Broadly speaking, I think that what every individual really wants is, in the word of early 20th century labor leader Samuel Gompers, “more”—more as the individual sees it. More happiness as a rule. And more is but another name for profit. Again, I think that given the primordial economic law of scarcity, of the universal urgency to allocate limited resources, including time, man must seek the most for the least, to maximize gain, to minimize loss. Profit-seeking is part of human nature. Nobody is exempt.

Adam Smith saw the immensity and pervasiveness of human incentive, of self-interest, of the profit motive in human affairs when he wrote in The Wealth of Nations: “It is not from the benevolence of the butcher, the brewer, or the baker that we expect our dinner, but from their regard to their own interest. We address ourselves, not to their humanity but to their self-love, and never talk to them of our own necessities but of their advantages.”

This is not to glorify profit. Like sex, the profit drive is subject to abuse. When profit overrides individual rights as in fraud or force, obviously the social fabric is torn. The mugger in Central Park, for example, is obeying his self-interest but to the detriment of his fellow man.

But in any free exchange both parties profit or expect to profit, else the exchange would not take place. Advantage is two-way. Gain is mutual. Moreover, it invariably in volves service to the other or others, and it is immediately reciprocated. It is, in this sense, the Golden Rule in action. The exchangers—buyers and sellers—are saying to each other, in the words of Adam Smith: “Give me that which I want, and you shall have this which you want.”

The profit motive is also a great civilizer. It promotes not only civility and individual responsibility but division of labor and specialization, social cooperation and still more exchanges. Hence productivity improvement emerges as does in time an economic surplus beyond mere provisioning of necessities. Hence the surplus permits the flowering of charity, religion, music, painting, literature, education, science. Hence—if I may accelerate the thought—Western Civilization.

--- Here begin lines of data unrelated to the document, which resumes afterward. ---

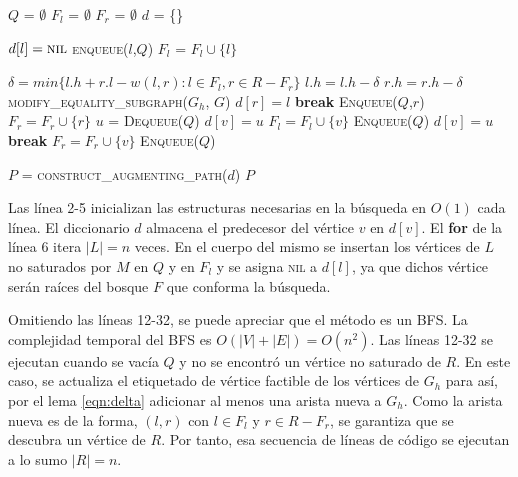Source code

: \documentclass[10pt]{article} %
\begin{document}
\vspace{1em}
\begin{algorithmic}[1]
	\State $Q$ = $\emptyset$
	\State $F_l$ = $\emptyset$
	\State $F_r$ = $\emptyset$
	\State $d$ = \{\}
	
	\State $d[l] = \textsc{nil}$
	\State \textsc{enqueue($l$,$Q$)}
	\State $F_l$ = $F_l \cup \{l\}$
	
	\EndFor
	
	\Repeat
	\State $\delta = min\{l.h + r.l - w(l,r): l\in F_l, r \in R-F_r\}$ 
	\State $l.h = l.h -\delta$
	\EndFor
	\State $r.h = r.h -\delta$
	\EndFor
	\State \textsc{modify\_equality\_subgraph($G_h$, $G$)}
	\State $d[r] = l $
	\State \textbf{break}
	\Else
	\State \textsc{Enqueue($Q$,$r$)}
	\State $F_r = F_r \cup \{r\}$
	\EndIf
	\EndIf
	\EndFor
	\EndIf
	\State $u$ = \textsc{Dequeue($Q$)}
	\State $d[v] = u$
	\State $F_l = F_l \cup \{v\}$
	\State \textsc{Enqueue($Q$)}
	\EndIf
	\EndFor	
	\Else 
	\State $d[v] = u$
	\State \textbf{break}
	\Else						
	\State $F_r = F_r \cup \{v\}$
	\State \textsc{Enqueue($Q$)}
	\EndIf
	\EndIf
	
	\EndFor	
	
	\EndIf
	
	\State $P$ = \textsc{construct\_augmenting\_path($d$)}
	\State \Return $P$
	\EndFunction 
\end{algorithmic}
\vspace{1em}

Las l\'inea 2-5 inicializan las estructuras necesarias en la b\'usqueda en $O(1)$ cada l\'inea. El diccionario $d$ almacena el predecesor del v\'ertice $v$ en $d[v]$. El \textbf{for} de la l\'inea 6 itera $|L|=n$ veces. En el cuerpo del mismo se insertan los v\'ertices de $L$ no saturados por $M$ en $Q$ y en $F_l$ y se asigna \textsc{nil} a $d[l]$, ya que dichos v\'ertice ser\'an ra\'ices del bosque $F$ que conforma la b\'usqueda.

Omitiendo las l\'ineas 12-32, se puede apreciar que el m\'etodo es un BFS. La complejidad temporal del BFS es $O(|V| + |E|) = O(n^2)$. Las l\'ineas 12-32 se ejecutan cuando se vac\'ia $Q$ y no se encontr\'o un v\'ertice no saturado de $R$. En este caso, se actualiza el etiquetado de v\'ertice factible de los v\'ertices de $G_h$ para as\'i, por el lema \ref{eqn:delta} adicionar al menos una arista nueva a $G_h$. Como la arista nueva es de la forma, $(l,r)$ con $l\in F_l$ y $r \in R-F_r$, se garantiza que se descubra un v\'ertice de $R$. Por tanto, esa secuencia de l\'ineas de c\'odigo se ejecutan a lo sumo $|R|=n$.
\end{document}

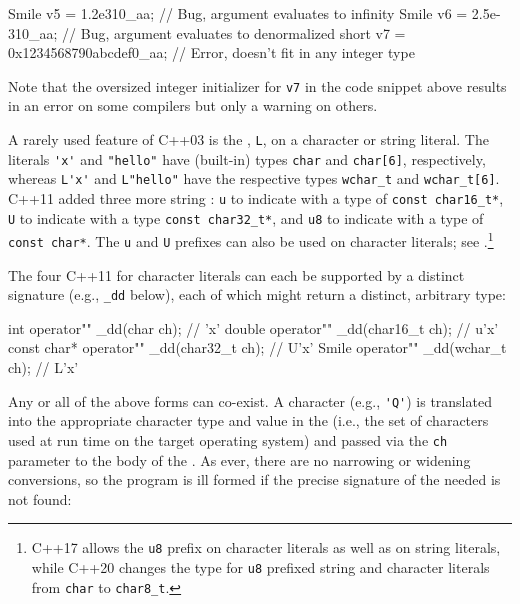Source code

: \begin{emcppslisting}[emcppsbatch=e10]
Smile v5 = 1.2e310_aa;              // Bug, argument evaluates to infinity
Smile v6 = 2.5e-310_aa;             // Bug, argument evaluates to denormalized
short v7 = 0x1234568790abcdef0_aa;  // Error, doesn't fit in any integer type
\end{emcppslisting}

\noindent Note that the oversized integer initializer for \lstinline!v7! in the code snippet above
results in an error on some compilers but only a warning on others.

A rarely used feature of C++03 is the ,
\lstinline!L!, on a character or string literal. The literals \lstinline!'x'!
and \lstinline!"hello"! have (built-in) types \lstinline!char! and
\lstinline!char[6]!, respectively, whereas \lstinline!L'x'! and
\lstinline!L"hello"! have the respective types \lstinline!wchar_t! and
\lstinline!wchar_t[6]!. C++11 added three more string
: \lstinline!u! to indicate 
with a type of \lstinline!const char16_t*!, \lstinline!U! to indicate 
with a type \lstinline!const char32_t*!, and \lstinline!u8! to indicate 
with a type of \lstinline!const char*!.  The \lstinline!u! and \lstinline!U! prefixes can also
be used on character literals; see  .{\cprotect\footnote{C++17 allows the \lstinline!u8! prefix on
  character literals as well as on string literals, while C++20 changes the type for
  \lstinline!u8! prefixed string and character literals from \lstinline!char! to \lstinline!char8_t!.}}

The four C++11  for character literals can
each be supported by a distinct  signature (e.g.,
\lstinline!_dd! below), each of which might return a distinct, arbitrary
type:

\begin{emcppslisting}[emcppsbatch=e10]
int         operator"" _dd(char     ch);  //  'x'
double      operator"" _dd(char16_t ch);  // u'x'
const char* operator"" _dd(char32_t ch);  // U'x'
Smile       operator"" _dd(wchar_t  ch);  // L'x'
\end{emcppslisting}

\noindent Any or all of the above forms can co-exist. A character  (e.g., \lstinline!'Q'!) is translated into the appropriate
character type and value in the  (i.e.,
the set of characters used at run time on the target operating system)
and passed via the \lstinline!ch! parameter to the body of the . As ever, there are no narrowing or widening conversions, so
the program is ill formed if the precise signature of the needed
 is not found:

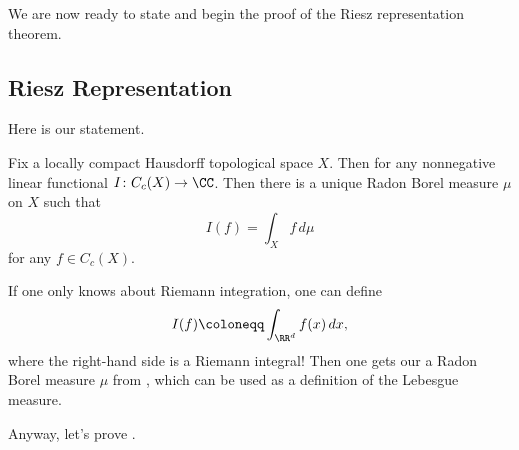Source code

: \documentclass[../notes.tex]{subfiles}
\begin{document}
We are now ready to state and begin the proof of the Riesz representation theorem.

\subsection{Riesz Representation}
Here is our statement.
\begin{theorem} \label{thm:rr-1}
	Fix a locally compact Hausdorff topological space $X$. Then for any nonnegative linear functional $I\colon C_c(X)\to\CC$. Then there is a unique Radon Borel measure $\mu$ on $X$ such that
	\[I(f)=\int_Xf\,d\mu\]
	for any $f\in C_c(X)$.
\end{theorem}
\begin{remark}
	If one only knows about Riemann integration, one can define
	\[I(f)\coloneqq\int_{\RR^d}f(x)\,dx,\]
	where the right-hand side is a Riemann integral! Then one gets our a Radon Borel measure $\mu$ from , which can be used as a definition of the Lebesgue measure.
\end{remark}
Anyway, let's prove .
\end{document}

So Montaigne and Marx had it all wrong when they argued one man’s profit involves another man’s loss, that production for profit is at variance with production for use.

The Market at Work

The fact is that the prospect of profit—along with its magnitude—motivates and activates producers, steering production into those uses most demanded by consumers, i.e., into products broadly considered to be the most useful. This is supply and demand in action, the market place at work. As University of Chicago economist Yale Brozen and others have noted, production for profit is production for use.

Indeed, the genius of the free enterprise system is that it can take the profit motive—this innate, inescapable and potentially destructive human trait of self-interest—and peacefully, harmoniously and, above all, voluntarily convert it into constructive channels of human effort, cooperation, service and advancement. Are profits, then, earned? Most assuredly, yes.

In this light the concept of a “windfall” profits tax on oil becomes, however inadvertently, a great deception—a tax ultimately borne not by the companies but by the American consumer, a tax that will hamper the discovery and development of new domestic oil supplies. Windfall? Again, it is the U.S. Government itself that has repressed oil prices, beginning in 1971.

To be sure, repressing and decontrolling prices and then taxing “windfall” gains are done under the name of the public interest. But self-interest in a market system usually advances the public interest more than those who profess to serve the public interest (apart from their own inevitable personal interest). As Adam Smith observed, the indi vidual “neither intends to promote the public interest nor knows how much he is promoting it . . . . By . . . directing (his) industry in such a manner as its produce may be of the greatest value, he intends only his own gain, and he is in this, as in many other cases, led by an invisible hand to promote an end which was no part of his intention.”

Energy availability. Inflation alleviation. Economic growth. Profit motive. All are of one piece.